§ ABOUT THIS TASK: Could you write out every record below exactly, leaving the pictures out?

§ DATA SHOWN:
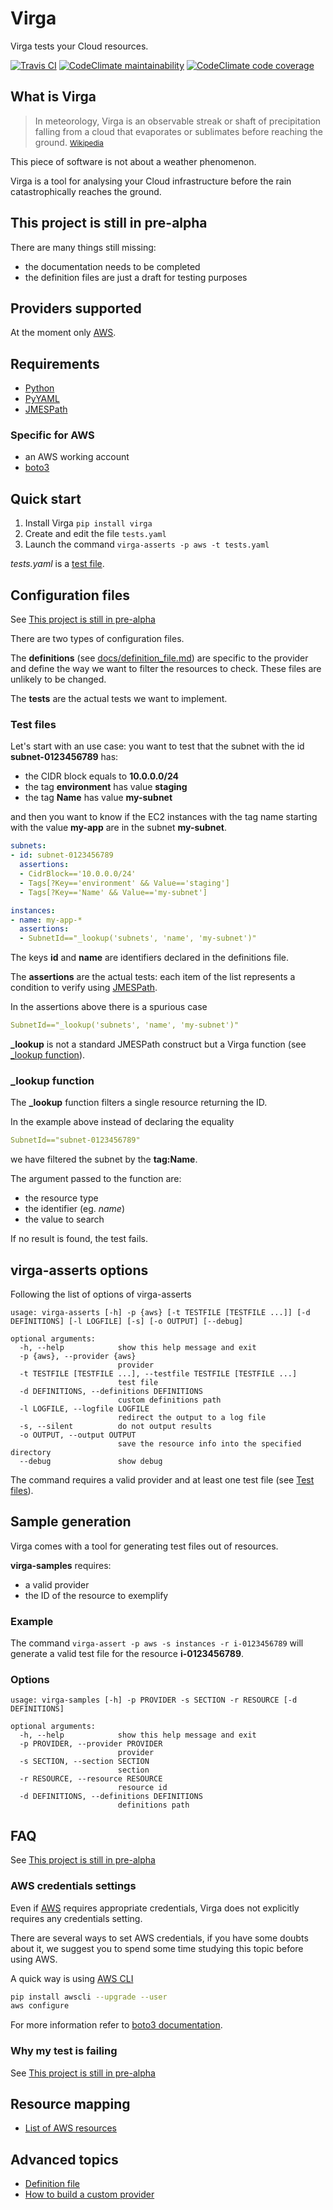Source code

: # Virga

Virga tests your Cloud resources.

[![Travis CI](https://travis-ci.org/gurdulu/virga.svg?branch=master)](https://travis-ci.org/gurdulu/virga.svg?branch=master)
[![CodeClimate maintainability](https://api.codeclimate.com/v1/badges/a8608c689cec6ff7da0f/maintainability)](https://codeclimate.com/github/gurdulu/virga/maintainability)
[![CodeClimate code coverage](https://api.codeclimate.com/v1/badges/a8608c689cec6ff7da0f/test_coverage)](https://codeclimate.com/github/gurdulu/virga/test_coverage)


## What is Virga

> In meteorology, Virga is an observable streak or shaft of precipitation falling from a cloud that evaporates or 
> sublimates before reaching the ground. <small>[Wikipedia](https://en.wikipedia.org/wiki/Virga)</small>

This piece of software is not about a weather phenomenon. 

Virga is a tool for analysing your Cloud infrastructure before the rain catastrophically reaches the ground.


<a name="pre-alpha"></a>
## This project is still in pre-alpha

There are many things still missing:

* the documentation needs to be completed
* the definition files are just a draft for testing purposes


## Providers supported

At the moment only [AWS](https://aws.amazon.com/).


## Requirements

* [Python](http://www.python.org/)
* [PyYAML](http://pyyaml.org/wiki/PyYAML)
* [JMESPath](https://github.com/jmespath/jmespath.py)

### Specific for AWS

* an AWS working account
* [boto3](https://github.com/boto/boto3)


## Quick start

1. Install Virga `pip install virga`
2. Create and edit the file `tests.yaml`
3. Launch the command `virga-asserts -p aws -t tests.yaml`

_tests.yaml_ is a [test file](#test-files).


## Configuration files

See [This project is still in pre-alpha](#pre-alpha)

There are two types of configuration files.

The __definitions__ (see [docs/definition_file.md](docs/definition_file.md)) are specific to the provider and define 
the way we want to filter the resources to check. These files are unlikely to be changed.

The __tests__ are the actual tests we want to implement.

<a name="test-files"></a>
### Test files

Let's start with an use case: you want to test that the subnet with the id __subnet-0123456789__ has:

* the CIDR block equals to __10.0.0.0/24__
* the tag __environment__ has value __staging__
* the tag __Name__ has value __my-subnet__

and then you want to know if the EC2 instances with the tag name starting with the value __my-app__ are in the subnet
__my-subnet__.

```yaml
subnets:
- id: subnet-0123456789
  assertions:
  - CidrBlock=='10.0.0.0/24'
  - Tags[?Key=='environment' && Value=='staging']
  - Tags[?Key=='Name' && Value=='my-subnet']

instances:
- name: my-app-*
  assertions:
  - SubnetId=="_lookup('subnets', 'name', 'my-subnet')"
```

The keys __id__ and __name__ are identifiers declared in the definitions file.

The __assertions__ are the actual tests: each item of the list represents a condition to verify using
[JMESPath](https://github.com/jmespath/jmespath.py). 

In the assertions above there is a spurious case

```yaml
SubnetId=="_lookup('subnets', 'name', 'my-subnet')"
```

**_lookup** is not a standard JMESPath construct but a Virga function (see [_lookup function](#lookup-function)).

<a name="lookup-function"></a>
### _lookup function

The **_lookup** function filters a single resource returning the ID.

In the example above instead of declaring the equality

```yaml
SubnetId=="subnet-0123456789"
```

we have filtered the subnet by the __tag:Name__.

The argument passed to the function are:

* the resource type
* the identifier (eg. _name_)
* the value to search

If no result is found, the test fails.


## virga-asserts options

Following the list of options of virga-asserts

```text
usage: virga-asserts [-h] -p {aws} [-t TESTFILE [TESTFILE ...]] [-d DEFINITIONS] [-l LOGFILE] [-s] [-o OUTPUT] [--debug]

optional arguments:
  -h, --help            show this help message and exit
  -p {aws}, --provider {aws}
                        provider
  -t TESTFILE [TESTFILE ...], --testfile TESTFILE [TESTFILE ...]
                        test file
  -d DEFINITIONS, --definitions DEFINITIONS
                        custom definitions path
  -l LOGFILE, --logfile LOGFILE
                        redirect the output to a log file
  -s, --silent          do not output results
  -o OUTPUT, --output OUTPUT
                        save the resource info into the specified directory
  --debug               show debug
```

The command requires a valid provider and at least one test file (see [Test files](#test_files)).


## Sample generation

Virga comes with a tool for generating test files out of resources.

__virga-samples__ requires:

* a valid provider
* the ID of the resource to exemplify

### Example

The command `virga-assert -p aws -s instances -r i-0123456789` will generate a valid test file for the resource 
__i-0123456789__.

### Options

```text
usage: virga-samples [-h] -p PROVIDER -s SECTION -r RESOURCE [-d DEFINITIONS]

optional arguments:
  -h, --help            show this help message and exit
  -p PROVIDER, --provider PROVIDER
                        provider
  -s SECTION, --section SECTION
                        section
  -r RESOURCE, --resource RESOURCE
                        resource id
  -d DEFINITIONS, --definitions DEFINITIONS
                        definitions path
```

## FAQ

See [This project is still in pre-alpha](#pre-alpha)

### AWS credentials settings

Even if [AWS](https://aws.amazon.com/) requires appropriate credentials, Virga does not explicitly requires any 
credentials setting.

There are several ways to set AWS credentials, if you have some doubts about it, we suggest you to spend some time 
studying this topic before using AWS.

A quick way is using [AWS CLI](http://docs.aws.amazon.com/cli/latest/userguide/cli-chap-getting-started.html)

```bash
pip install awscli --upgrade --user
aws configure
```

For more information refer to [boto3 documentation](http://boto3.readthedocs.io/en/latest/guide/configuration.html).

### Why my test is failing

See [This project is still in pre-alpha](#pre-alpha)

## Resource mapping

* [List of AWS resources](docs/resource_mapping_aws.md)

## Advanced topics

* [Definition file](docs/definition_file.md)
* [How to build a custom provider](docs/custom_provider.md)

§ FINISHED EXERCISE:
Source code

: # Virga

Virga tests your Cloud resources.

[![Travis CI](https://travis-ci.org/gurdulu/virga.svg?branch=master)](https://travis-ci.org/gurdulu/virga.svg?branch=master)
[![CodeClimate maintainability](https://api.codeclimate.com/v1/badges/a8608c689cec6ff7da0f/maintainability)](https://codeclimate.com/github/gurdulu/virga/maintainability)
[![CodeClimate code coverage](https://api.codeclimate.com/v1/badges/a8608c689cec6ff7da0f/test_coverage)](https://codeclimate.com/github/gurdulu/virga/test_coverage)


## What is Virga

> In meteorology, Virga is an observable streak or shaft of precipitation falling from a cloud that evaporates or 
> sublimates before reaching the ground. <small>[Wikipedia](https://en.wikipedia.org/wiki/Virga)</small>

This piece of software is not about a weather phenomenon. 

Virga is a tool for analysing your Cloud infrastructure before the rain catastrophically reaches the ground.


<a name="pre-alpha"></a>
## This project is still in pre-alpha

There are many things still missing:

* the documentation needs to be completed
* the definition files are just a draft for testing purposes


## Providers supported

At the moment only [AWS](https://aws.amazon.com/).


## Requirements

* [Python](http://www.python.org/)
* [PyYAML](http://pyyaml.org/wiki/PyYAML)
* [JMESPath](https://github.com/jmespath/jmespath.py)

### Specific for AWS

* an AWS working account
* [boto3](https://github.com/boto/boto3)


## Quick start

1. Install Virga `pip install virga`
2. Create and edit the file `tests.yaml`
3. Launch the command `virga-asserts -p aws -t tests.yaml`

_tests.yaml_ is a [test file](#test-files).


## Configuration files

See [This project is still in pre-alpha](#pre-alpha)

There are two types of configuration files.

The __definitions__ (see [docs/definition_file.md](docs/definition_file.md)) are specific to the provider and define 
the way we want to filter the resources to check. These files are unlikely to be changed.

The __tests__ are the actual tests we want to implement.

<a name="test-files"></a>
### Test files

Let's start with an use case: you want to test that the subnet with the id __subnet-0123456789__ has:

* the CIDR block equals to __10.0.0.0/24__
* the tag __environment__ has value __staging__
* the tag __Name__ has value __my-subnet__

and then you want to know if the EC2 instances with the tag name starting with the value __my-app__ are in the subnet
__my-subnet__.

```yaml
subnets:
- id: subnet-0123456789
  assertions:
  - CidrBlock=='10.0.0.0/24'
  - Tags[?Key=='environment' && Value=='staging']
  - Tags[?Key=='Name' && Value=='my-subnet']

instances:
- name: my-app-*
  assertions:
  - SubnetId=="_lookup('subnets', 'name', 'my-subnet')"
```

The keys __id__ and __name__ are identifiers declared in the definitions file.

The __assertions__ are the actual tests: each item of the list represents a condition to verify using
[JMESPath](https://github.com/jmespath/jmespath.py). 

In the assertions above there is a spurious case

```yaml
SubnetId=="_lookup('subnets', 'name', 'my-subnet')"
```

**_lookup** is not a standard JMESPath construct but a Virga function (see [_lookup function](#lookup-function)).

<a name="lookup-function"></a>
### _lookup function

The **_lookup** function filters a single resource returning the ID.

In the example above instead of declaring the equality

```yaml
SubnetId=="subnet-0123456789"
```

we have filtered the subnet by the __tag:Name__.

The argument passed to the function are:

* the resource type
* the identifier (eg. _name_)
* the value to search

If no result is found, the test fails.


## virga-asserts options

Following the list of options of virga-asserts

```text
usage: virga-asserts [-h] -p {aws} [-t TESTFILE [TESTFILE ...]] [-d DEFINITIONS] [-l LOGFILE] [-s] [-o OUTPUT] [--debug]

optional arguments:
  -h, --help            show this help message and exit
  -p {aws}, --provider {aws}
                        provider
  -t TESTFILE [TESTFILE ...], --testfile TESTFILE [TESTFILE ...]
                        test file
  -d DEFINITIONS, --definitions DEFINITIONS
                        custom definitions path
  -l LOGFILE, --logfile LOGFILE
                        redirect the output to a log file
  -s, --silent          do not output results
  -o OUTPUT, --output OUTPUT
                        save the resource info into the specified directory
  --debug               show debug
```

The command requires a valid provider and at least one test file (see [Test files](#test_files)).


## Sample generation

Virga comes with a tool for generating test files out of resources.

__virga-samples__ requires:

* a valid provider
* the ID of the resource to exemplify

### Example

The command `virga-assert -p aws -s instances -r i-0123456789` will generate a valid test file for the resource 
__i-0123456789__.

### Options

```text
usage: virga-samples [-h] -p PROVIDER -s SECTION -r RESOURCE [-d DEFINITIONS]

optional arguments:
  -h, --help            show this help message and exit
  -p PROVIDER, --provider PROVIDER
                        provider
  -s SECTION, --section SECTION
                        section
  -r RESOURCE, --resource RESOURCE
                        resource id
  -d DEFINITIONS, --definitions DEFINITIONS
                        definitions path
```

## FAQ

See [This project is still in pre-alpha](#pre-alpha)

### AWS credentials settings

Even if [AWS](https://aws.amazon.com/) requires appropriate credentials, Virga does not explicitly requires any 
credentials setting.

There are several ways to set AWS credentials, if you have some doubts about it, we suggest you to spend some time 
studying this topic before using AWS.

A quick way is using [AWS CLI](http://docs.aws.amazon.com/cli/latest/userguide/cli-chap-getting-started.html)

```bash
pip install awscli --upgrade --user
aws configure
```

For more information refer to [boto3 documentation](http://boto3.readthedocs.io/en/latest/guide/configuration.html).

### Why my test is failing

See [This project is still in pre-alpha](#pre-alpha)

## Resource mapping

* [List of AWS resources](docs/resource_mapping_aws.md)

## Advanced topics

* [Definition file](docs/definition_file.md)
* [How to build a custom provider](docs/custom_provider.md)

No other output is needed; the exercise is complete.